Add clams (along with any surplus juice from same); cook until done. Set aside. Note: do not overcook or clams will be tough. 

Skin salt pork, dice and sauté in pan; cook until rendered.

Add onions; cook until glassy. 

Add butter, melt and cook slightly. Add flour. If mixture is too loose, add a little more flour. Cook until slightly colored. 

Bring clams, juice and potatoes back to a boil. Add cooked roux. Thicken and bring to a rolling boil and stir. 

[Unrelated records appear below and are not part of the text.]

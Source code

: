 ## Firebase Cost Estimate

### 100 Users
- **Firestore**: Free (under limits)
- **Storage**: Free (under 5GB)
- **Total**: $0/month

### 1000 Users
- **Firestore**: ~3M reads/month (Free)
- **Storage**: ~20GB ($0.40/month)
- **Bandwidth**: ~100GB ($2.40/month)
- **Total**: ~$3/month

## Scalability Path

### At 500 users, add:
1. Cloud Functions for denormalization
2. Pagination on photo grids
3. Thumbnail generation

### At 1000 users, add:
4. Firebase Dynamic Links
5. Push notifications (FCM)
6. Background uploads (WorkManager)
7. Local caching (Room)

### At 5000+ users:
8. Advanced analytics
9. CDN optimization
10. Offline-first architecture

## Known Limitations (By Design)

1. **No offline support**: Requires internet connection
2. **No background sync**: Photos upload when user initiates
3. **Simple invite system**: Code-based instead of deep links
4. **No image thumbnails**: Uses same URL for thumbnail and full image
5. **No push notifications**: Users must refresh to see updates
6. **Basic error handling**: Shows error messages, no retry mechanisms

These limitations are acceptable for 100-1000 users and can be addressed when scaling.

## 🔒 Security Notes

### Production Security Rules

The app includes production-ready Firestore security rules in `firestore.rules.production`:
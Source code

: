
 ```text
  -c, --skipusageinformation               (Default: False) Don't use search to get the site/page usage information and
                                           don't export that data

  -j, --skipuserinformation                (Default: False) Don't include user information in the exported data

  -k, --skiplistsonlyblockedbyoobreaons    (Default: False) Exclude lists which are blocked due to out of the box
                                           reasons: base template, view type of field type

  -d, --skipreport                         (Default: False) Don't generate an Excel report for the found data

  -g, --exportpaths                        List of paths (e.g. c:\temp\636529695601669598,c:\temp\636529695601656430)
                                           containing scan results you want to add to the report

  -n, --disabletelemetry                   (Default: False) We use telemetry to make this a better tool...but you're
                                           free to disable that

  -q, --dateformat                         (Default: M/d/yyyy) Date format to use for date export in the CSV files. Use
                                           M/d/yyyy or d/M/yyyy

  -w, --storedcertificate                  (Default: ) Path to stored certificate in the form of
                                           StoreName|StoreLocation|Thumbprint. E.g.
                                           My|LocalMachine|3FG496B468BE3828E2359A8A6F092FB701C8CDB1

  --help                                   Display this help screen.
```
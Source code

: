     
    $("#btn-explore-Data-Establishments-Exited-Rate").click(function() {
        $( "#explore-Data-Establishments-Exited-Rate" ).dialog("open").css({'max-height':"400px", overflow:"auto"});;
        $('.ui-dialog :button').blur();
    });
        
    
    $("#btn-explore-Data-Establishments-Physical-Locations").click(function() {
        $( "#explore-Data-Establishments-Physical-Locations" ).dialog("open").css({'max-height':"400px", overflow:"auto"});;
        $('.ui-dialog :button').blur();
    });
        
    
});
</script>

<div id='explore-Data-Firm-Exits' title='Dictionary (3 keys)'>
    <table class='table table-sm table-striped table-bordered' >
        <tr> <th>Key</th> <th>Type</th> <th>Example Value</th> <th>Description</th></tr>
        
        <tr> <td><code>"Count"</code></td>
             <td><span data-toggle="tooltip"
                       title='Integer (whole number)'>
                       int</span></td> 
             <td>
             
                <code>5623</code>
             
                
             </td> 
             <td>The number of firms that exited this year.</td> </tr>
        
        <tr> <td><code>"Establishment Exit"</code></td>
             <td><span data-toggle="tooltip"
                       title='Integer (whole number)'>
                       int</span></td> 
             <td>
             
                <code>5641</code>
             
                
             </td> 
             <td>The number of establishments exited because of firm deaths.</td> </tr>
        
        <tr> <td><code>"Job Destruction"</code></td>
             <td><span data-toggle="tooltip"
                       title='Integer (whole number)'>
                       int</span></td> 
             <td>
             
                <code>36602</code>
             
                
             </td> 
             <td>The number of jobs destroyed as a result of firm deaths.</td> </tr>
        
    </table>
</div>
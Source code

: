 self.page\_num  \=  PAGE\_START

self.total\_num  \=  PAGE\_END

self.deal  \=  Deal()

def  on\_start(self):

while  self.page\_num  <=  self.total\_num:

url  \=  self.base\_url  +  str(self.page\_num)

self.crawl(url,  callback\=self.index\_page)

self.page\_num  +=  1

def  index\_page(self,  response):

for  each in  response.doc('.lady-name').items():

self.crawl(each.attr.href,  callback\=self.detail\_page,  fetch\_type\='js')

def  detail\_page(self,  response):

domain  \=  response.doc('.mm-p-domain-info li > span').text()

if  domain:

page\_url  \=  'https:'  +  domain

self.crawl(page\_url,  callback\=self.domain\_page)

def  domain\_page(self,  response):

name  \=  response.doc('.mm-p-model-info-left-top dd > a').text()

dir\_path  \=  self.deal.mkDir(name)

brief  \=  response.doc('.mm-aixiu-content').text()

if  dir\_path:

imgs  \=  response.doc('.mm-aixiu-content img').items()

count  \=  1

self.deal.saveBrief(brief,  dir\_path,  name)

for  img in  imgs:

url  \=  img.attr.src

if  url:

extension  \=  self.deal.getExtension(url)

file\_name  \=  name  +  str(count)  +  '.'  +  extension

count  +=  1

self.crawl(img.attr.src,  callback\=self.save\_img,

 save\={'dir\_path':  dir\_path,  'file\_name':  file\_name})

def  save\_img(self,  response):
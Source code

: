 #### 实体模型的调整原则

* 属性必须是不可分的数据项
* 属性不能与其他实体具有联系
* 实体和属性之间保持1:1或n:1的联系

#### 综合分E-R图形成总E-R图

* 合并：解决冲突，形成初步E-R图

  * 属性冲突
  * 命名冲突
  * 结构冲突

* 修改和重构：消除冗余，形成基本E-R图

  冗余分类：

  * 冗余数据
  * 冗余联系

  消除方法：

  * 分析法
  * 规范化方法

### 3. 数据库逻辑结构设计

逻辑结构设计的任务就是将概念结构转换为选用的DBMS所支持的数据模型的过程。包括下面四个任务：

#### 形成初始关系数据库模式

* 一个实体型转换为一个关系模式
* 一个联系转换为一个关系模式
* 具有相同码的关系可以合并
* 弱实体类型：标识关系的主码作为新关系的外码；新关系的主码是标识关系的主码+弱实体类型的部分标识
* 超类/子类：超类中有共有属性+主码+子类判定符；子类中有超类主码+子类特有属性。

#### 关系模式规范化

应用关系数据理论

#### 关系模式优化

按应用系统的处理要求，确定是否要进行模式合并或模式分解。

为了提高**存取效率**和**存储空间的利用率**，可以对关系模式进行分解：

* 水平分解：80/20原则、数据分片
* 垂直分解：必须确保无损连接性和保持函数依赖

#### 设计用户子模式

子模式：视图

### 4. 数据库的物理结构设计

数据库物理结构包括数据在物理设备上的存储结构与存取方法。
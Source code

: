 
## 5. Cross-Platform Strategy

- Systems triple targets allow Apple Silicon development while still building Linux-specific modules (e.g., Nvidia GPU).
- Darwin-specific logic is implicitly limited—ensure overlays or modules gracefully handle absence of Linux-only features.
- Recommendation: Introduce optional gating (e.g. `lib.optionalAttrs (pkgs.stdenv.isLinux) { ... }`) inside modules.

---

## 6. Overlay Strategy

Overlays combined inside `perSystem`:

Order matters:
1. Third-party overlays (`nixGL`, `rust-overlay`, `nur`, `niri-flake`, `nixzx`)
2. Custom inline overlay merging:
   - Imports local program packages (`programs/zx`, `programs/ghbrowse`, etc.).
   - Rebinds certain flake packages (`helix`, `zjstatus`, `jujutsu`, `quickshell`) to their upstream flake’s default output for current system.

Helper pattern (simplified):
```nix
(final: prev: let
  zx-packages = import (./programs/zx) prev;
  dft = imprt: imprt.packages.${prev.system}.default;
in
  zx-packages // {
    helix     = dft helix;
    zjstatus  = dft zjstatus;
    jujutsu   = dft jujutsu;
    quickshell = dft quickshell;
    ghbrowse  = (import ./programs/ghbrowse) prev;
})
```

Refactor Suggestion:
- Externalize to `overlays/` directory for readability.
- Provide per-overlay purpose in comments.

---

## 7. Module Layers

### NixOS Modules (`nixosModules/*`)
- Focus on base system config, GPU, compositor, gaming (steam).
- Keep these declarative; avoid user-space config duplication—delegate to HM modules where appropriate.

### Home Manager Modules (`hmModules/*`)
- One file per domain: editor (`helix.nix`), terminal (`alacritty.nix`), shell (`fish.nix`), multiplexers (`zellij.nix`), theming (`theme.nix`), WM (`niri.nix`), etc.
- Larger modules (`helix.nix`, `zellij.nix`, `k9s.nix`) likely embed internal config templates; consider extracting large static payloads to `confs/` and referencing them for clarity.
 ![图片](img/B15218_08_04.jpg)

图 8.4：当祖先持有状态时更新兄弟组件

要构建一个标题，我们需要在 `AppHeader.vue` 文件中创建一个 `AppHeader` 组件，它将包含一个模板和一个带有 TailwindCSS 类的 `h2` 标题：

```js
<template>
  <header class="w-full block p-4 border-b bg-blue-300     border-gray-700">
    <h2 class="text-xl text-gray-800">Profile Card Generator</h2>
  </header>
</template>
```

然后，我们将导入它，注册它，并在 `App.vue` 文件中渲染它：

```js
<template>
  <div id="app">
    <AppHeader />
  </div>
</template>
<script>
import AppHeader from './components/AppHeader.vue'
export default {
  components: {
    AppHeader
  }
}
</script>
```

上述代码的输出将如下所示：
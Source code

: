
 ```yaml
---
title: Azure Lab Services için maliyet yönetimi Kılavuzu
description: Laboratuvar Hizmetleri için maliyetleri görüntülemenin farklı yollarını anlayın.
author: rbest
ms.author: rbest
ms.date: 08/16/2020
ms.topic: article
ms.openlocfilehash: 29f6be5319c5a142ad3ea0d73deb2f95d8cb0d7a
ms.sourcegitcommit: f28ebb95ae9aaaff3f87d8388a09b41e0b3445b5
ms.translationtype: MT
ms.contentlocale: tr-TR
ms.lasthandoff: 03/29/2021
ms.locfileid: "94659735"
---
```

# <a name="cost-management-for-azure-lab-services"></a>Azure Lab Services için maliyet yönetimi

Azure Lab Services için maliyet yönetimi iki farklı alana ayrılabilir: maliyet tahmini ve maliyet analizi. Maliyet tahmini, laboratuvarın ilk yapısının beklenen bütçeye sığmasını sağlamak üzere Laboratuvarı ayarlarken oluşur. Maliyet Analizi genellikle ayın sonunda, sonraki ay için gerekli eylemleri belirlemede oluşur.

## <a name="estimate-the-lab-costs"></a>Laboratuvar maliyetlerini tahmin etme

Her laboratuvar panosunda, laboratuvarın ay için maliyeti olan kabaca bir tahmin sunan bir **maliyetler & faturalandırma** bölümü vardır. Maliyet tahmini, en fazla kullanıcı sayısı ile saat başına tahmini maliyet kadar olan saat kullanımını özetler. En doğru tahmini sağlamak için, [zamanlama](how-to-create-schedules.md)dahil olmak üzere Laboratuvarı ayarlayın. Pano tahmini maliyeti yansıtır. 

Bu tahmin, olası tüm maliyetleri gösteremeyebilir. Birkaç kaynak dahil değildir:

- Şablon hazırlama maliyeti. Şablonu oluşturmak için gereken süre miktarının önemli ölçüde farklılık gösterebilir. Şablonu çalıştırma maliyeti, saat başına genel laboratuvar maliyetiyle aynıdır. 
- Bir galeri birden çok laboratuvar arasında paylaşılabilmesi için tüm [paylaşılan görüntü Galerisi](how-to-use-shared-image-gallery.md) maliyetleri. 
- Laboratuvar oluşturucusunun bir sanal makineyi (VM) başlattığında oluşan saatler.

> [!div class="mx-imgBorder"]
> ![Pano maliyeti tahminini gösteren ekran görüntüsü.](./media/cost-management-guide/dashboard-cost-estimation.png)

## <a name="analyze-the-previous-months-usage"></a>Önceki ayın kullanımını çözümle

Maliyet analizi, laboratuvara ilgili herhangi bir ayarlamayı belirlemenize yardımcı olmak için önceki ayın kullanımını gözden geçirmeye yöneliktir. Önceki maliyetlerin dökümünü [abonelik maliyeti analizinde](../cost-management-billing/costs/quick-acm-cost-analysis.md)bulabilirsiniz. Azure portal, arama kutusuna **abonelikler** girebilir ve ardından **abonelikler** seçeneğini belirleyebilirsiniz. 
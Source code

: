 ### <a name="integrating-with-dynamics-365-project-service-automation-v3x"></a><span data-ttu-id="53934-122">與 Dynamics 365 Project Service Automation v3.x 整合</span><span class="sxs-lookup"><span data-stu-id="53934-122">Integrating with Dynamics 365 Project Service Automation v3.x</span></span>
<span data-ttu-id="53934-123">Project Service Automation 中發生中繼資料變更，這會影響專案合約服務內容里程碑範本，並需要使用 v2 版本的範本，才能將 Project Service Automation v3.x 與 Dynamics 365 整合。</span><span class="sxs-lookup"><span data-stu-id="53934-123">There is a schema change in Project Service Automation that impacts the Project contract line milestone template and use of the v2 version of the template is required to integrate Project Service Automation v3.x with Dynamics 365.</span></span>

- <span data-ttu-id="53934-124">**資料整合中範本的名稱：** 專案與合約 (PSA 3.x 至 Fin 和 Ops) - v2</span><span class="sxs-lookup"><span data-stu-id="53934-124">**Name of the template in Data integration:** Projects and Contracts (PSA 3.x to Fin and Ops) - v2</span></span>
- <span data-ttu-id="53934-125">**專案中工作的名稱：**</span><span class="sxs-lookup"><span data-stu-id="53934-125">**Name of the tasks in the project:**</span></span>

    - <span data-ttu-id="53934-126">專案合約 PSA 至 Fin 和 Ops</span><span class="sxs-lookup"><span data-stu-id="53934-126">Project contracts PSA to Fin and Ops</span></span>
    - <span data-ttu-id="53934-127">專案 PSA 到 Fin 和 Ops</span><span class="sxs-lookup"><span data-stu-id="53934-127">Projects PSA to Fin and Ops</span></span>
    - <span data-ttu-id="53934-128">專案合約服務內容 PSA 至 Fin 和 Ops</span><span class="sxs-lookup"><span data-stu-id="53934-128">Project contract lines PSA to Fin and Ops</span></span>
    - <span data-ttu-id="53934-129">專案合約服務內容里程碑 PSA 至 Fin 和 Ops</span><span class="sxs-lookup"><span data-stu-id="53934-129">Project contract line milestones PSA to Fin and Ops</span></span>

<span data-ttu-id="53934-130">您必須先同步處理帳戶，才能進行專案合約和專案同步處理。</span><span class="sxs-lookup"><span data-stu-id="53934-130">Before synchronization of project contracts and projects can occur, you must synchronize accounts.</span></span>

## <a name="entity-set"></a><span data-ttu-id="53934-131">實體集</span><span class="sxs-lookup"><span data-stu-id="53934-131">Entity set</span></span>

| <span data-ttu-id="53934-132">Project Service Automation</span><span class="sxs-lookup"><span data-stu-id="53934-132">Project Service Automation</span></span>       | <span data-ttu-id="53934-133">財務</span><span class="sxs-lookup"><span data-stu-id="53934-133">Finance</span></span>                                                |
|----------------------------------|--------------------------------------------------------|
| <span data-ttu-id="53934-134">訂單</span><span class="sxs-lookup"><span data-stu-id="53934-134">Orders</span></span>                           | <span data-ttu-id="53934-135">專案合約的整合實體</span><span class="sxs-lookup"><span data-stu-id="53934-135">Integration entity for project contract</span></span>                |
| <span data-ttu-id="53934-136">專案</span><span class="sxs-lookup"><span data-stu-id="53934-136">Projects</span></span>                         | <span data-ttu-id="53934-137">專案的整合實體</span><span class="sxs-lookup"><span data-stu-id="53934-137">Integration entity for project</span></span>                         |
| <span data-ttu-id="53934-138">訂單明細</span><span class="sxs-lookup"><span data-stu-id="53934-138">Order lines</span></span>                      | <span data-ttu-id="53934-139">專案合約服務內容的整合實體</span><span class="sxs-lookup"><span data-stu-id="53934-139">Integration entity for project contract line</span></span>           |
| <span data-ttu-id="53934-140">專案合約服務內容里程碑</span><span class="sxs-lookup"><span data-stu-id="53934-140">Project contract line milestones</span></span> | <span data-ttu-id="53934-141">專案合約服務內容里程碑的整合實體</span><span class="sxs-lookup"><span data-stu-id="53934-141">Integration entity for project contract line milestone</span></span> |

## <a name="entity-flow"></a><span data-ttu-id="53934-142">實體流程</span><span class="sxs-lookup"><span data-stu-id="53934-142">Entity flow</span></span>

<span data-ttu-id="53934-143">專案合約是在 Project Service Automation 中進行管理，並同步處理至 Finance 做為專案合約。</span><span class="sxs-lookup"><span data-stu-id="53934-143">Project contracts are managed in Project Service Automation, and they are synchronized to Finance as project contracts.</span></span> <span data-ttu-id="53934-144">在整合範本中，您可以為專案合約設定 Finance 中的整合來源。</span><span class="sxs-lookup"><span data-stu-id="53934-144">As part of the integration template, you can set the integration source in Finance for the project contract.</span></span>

Add previously heated half & half to desired consistency. 

Season to taste.

Serve with oyster or pilot crackers.


----------



## wdbrand (May 24, 2007)

Sounds similar to one I tried last year. Think I'll try the half and half next time instead of the milk. I think six cups was overkill and the reason it wasn't thick. Also, the smaller the tater chunks, the more likely the soup will thicken. And the kind of taters. Thanks.


----------



## Seahawk (Oct 3, 2013)

Red Bliss work well. If you want it really thick and don't mind the fat content you could use heavy cream instead of Half & Half; too thick and too much fat for me though. I found the recipe also works equally well with shrimp or crab when clams were out of season. Buon appetito.


----------



## ez2cdave (Oct 13, 2008)

I really LOVE New England Clam Chowder, but absolutely HATE the Manhattan Clam Chowder ( Red ) . . .


----------



## wdbrand (May 24, 2007)

Been stocking up on clams this week. Walgreens run them for $0.79 per can of chopped. Hope to end up with 21 cans. The ex date is Nov. 2016. I'll etem up by then. Oyster chowder should be the hoots also. I'll let yall know.


----------



## ez2cdave (Oct 13, 2008)

wdbrand said:


> I've asked for a recipe several times and then made it. Never was what I considered a watch winder. Found this one the other day and made it. It's a winner. Next time I'll cut back on the milk since I like it THICK. Used chopped and whole baby clams, canned. 3- 5 oz. cans.
> 
> http://www.huffingtonpost.com/maria...y-ne_b_5647617.html?ncid=txtlnkusaolp00000592


Another trick to thicken Clam Chowder is to add Corn Starch . . .


----------



## Aristokles (Mar 5, 2013)

That Union Oyster House recipe is very similar to what I do except I use thyme in mine which seals the deal for us.


----------



## wdbrand (May 24, 2007)

ez, yea, have used that as well. Also have used instant potatoes in anything that had taters in it, but the wife made this last pot and I won't about to let my tongue beat my brains out givin so-jestions.


----------



## OChunter375 (Mar 27, 2011)

;838819 said:


> 2oz salt pork
> .


Thanks for postings these recipes guys. It's one of my favorite soups and I will certainly try both recipes. Just one question. What's pork salt?


----------



## wdbrand (May 24, 2007)

Pork- salted meat. Fatback/ sowbelly pork belly/ streaked pork off the sidemeat that was trimmed to even up the slab of bacon before final curing. All are salted and peppered and cured six weeks in open air meat shed. In fall when the weather is cold enough for it to keep. Then sliced, chunked, added to your cookpot or whatever. The fat when fried contains plenty of grease and can be used for seasoning other cooking. Short answer but close to the jest of it. Be careful with the salt you normally would add, it mought not need it.


----------



## ez2cdave (Oct 13, 2008)

Seahawk said:


> Give this one a try. It's from the Union Oyster House in Boston (http://www.unionoysterhouse.com/). I used to ea there often when I lived in Boston. This chowder along with a steamed Maine lobster is pure heaven in my opinion.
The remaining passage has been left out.